(Beginning of INFORMATION SUPPLIED)

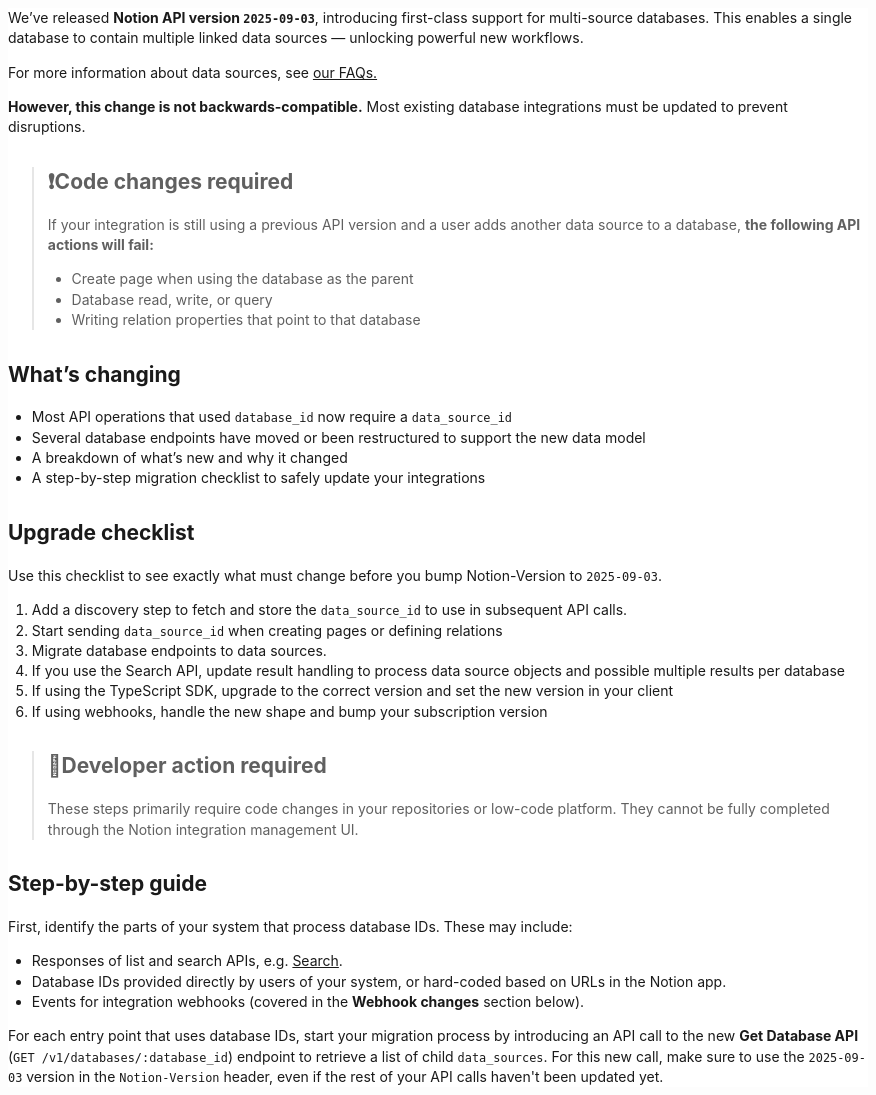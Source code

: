 We’ve released **Notion API version `2025‑09‑03`**, introducing first-class support for multi-source databases. This enables a single database to contain multiple linked data sources — unlocking powerful new workflows.

For more information about data sources, see [our FAQs.](https://developers.notion.com/docs/upgrade-faqs-2025-09-03)

**However, this change is not backwards-compatible.** Most existing database integrations must be updated to prevent disruptions.

> ## ❗️Code changes required
> 
> If your integration is still using a previous API version and a user adds another data source to a database, **the following API actions will fail:**
> 
> - Create page when using the database as the parent
> - Database read, write, or query
> - Writing relation properties that point to that database

## What’s changing

- Most API operations that used `database_id` now require a `data_source_id`
- Several database endpoints have moved or been restructured to support the new data model
- A breakdown of what’s new and why it changed
- A step-by-step migration checklist to safely update your integrations

## Upgrade checklist

Use this checklist to see exactly what must change before you bump Notion-Version to `2025-09-03`.

1. Add a discovery step to fetch and store the `data_source_id` to use in subsequent API calls.
2. Start sending `data_source_id` when creating pages or defining relations
3. Migrate database endpoints to data sources.
4. If you use the Search API, update result handling to process data source objects and possible multiple results per database
5. If using the TypeScript SDK, upgrade to the correct version and set the new version in your client
6. If using webhooks, handle the new shape and bump your subscription version

> ## 📘Developer action required
> 
> These steps primarily require code changes in your repositories or low-code platform. They cannot be fully completed through the Notion integration management UI.

## Step-by-step guide

First, identify the parts of your system that process database IDs. These may include:

- Responses of list and search APIs, e.g. [Search](https://developers.notion.com/reference/search).
- Database IDs provided directly by users of your system, or hard-coded based on URLs in the Notion app.
- Events for integration webhooks (covered in the **Webhook changes** section below).

For each entry point that uses database IDs, start your migration process by introducing an API call to the new **Get Database API** (`GET /v1/databases/:database_id`) endpoint to retrieve a list of child `data_sources`. For this new call, make sure to use the `2025-09-03` version in the `Notion-Version` header, even if the rest of your API calls haven't been updated yet.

(End of INFORMATION SUPPLIED)

= EXERCISE OBJECTIVE =
Give back the lines above exactly, from the one with "- Database IDs" through the last line.

= ANSWER TO THE PROBLEM =
- Database IDs provided directly by users of your system, or hard-coded based on URLs in the Notion app.
- Events for integration webhooks (covered in the **Webhook changes** section below).

For each entry point that uses database IDs, start your migration process by introducing an API call to the new **Get Database API** (`GET /v1/databases/:database_id`) endpoint to retrieve a list of child `data_sources`. For this new call, make sure to use the `2025-09-03` version in the `Notion-Version` header, even if the rest of your API calls haven't been updated yet.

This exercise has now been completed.